Cork Airport (Irish: Aerfort Chorcaí, IATA: ORK, ICAO: EICK) is the second-largest of the three principal international airports in the Republic of Ireland, after Dublin and ahead of Shannon. It is located 6.5 km (4.0 mi)[1] south of Cork city in an area known as Farmers Cross.[5] In 2018, Cork Airport handled 2,392,821 passengers, a 3.7% annual increase.[3] Cork is the state's second-busiest airport in terms of passenger numbers, after Dublin, and fourth busiest on the island of Ireland, after Dublin, Belfast International and Belfast City.


1957 to 1980[edit]

In 1957 the Government of Ireland agreed in principle to the building of an airport for Cork. After considering many sites in the area, it was agreed that the airport should be built at Ballygarvan. Tenders were invited for the construction of the airport in 1959 at an estimated cost of £1 million; the airport was officially opened on 16 October 1961, following proving flights four days earlier by Aer Lingus and Cambrian Airways. Vincent Fanning was the first manager at the airport.[6] In its first year the airport handled 10,172 passengers – close to the average number of passengers handled each day at the airport in 2007. Throughout the 1960s the airport expanded with the arrival of more advanced aircraft and more destinations; the first jet, a British Overseas Airways Corporation Comet, landed at Cork Airport on 29 March 1964. By 1969 Aer Lingus was operating to London Heathrow, Manchester and Bristol.

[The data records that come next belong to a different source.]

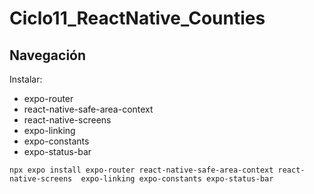 # Ciclo11_ReactNative_Counties

## Navegación


Instalar:

- expo-router
- react-native-safe-area-context 
- react-native-screens 
- expo-linking 
- expo-constants 
- expo-status-bar


``
npx expo install expo-router react-native-safe-area-context react-native-screens  expo-linking expo-constants expo-status-bar
``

In 1975 Aer Rianta, the then state airports authority, undertook a passenger terminal study aimed at improving the terminal facilities; the findings resulted in the provision, over the next two years, of new departure and arrival halls, a new check-in area, office complex, information desk, duty office and executive lounge. The new extensions and facilities were opened in 1978.

1980 to 2000[edit]

The 1980s began with an extension of the main apron. New services to London Gatwick began, while Aer Lingus' commuter division started a new domestic service to Dublin Airport. In 1985 following significant growth, Aer Rianta carried out a survey of the terminal facilities with a view to carrying out a major expansion and development programme. On 8 June 1987, Ryanair commenced services at Cork Airport; the following year, Phase I of the Terminal Expansion and Development Plan was completed. The following year the main runway extension of 1,000 ft (300 m) was opened.

The 1990s began with the completion of Phase II of the terminal expansion in 1991 and Phase III being completed in 1992 with the plan being brought to completion in 1994.

2000 to 2010[edit]

A Great Southern Hotel was opened on the airport grounds during 2001 and plans were drawn up for the construction of a new terminal building and ancillary capital investment works at an estimated cost of €140 million; also towards the end of 2001, new Irish regional airline Aer Arann opened its second base at Cork opening new routes to/from the airport.

Along with the construction of the terminal, roads were upgraded from single to dual carriageway and re-aligned, and a new short term multi-storey car park was constructed. Airbridges were included in the original terminal design, however only one airbridge was built because airline representatives from the low-cost carriers who use Cork Airport made it clear that they did not want airbridges, would not use them and would not pay for them. In the circumstances, the DAA removed the airbridges from the terminal design during construction of the new facility; the new terminal was completed with four fixed links to the main building, and was designed to accommodate additional airbridges in future or if needed.[citation needed]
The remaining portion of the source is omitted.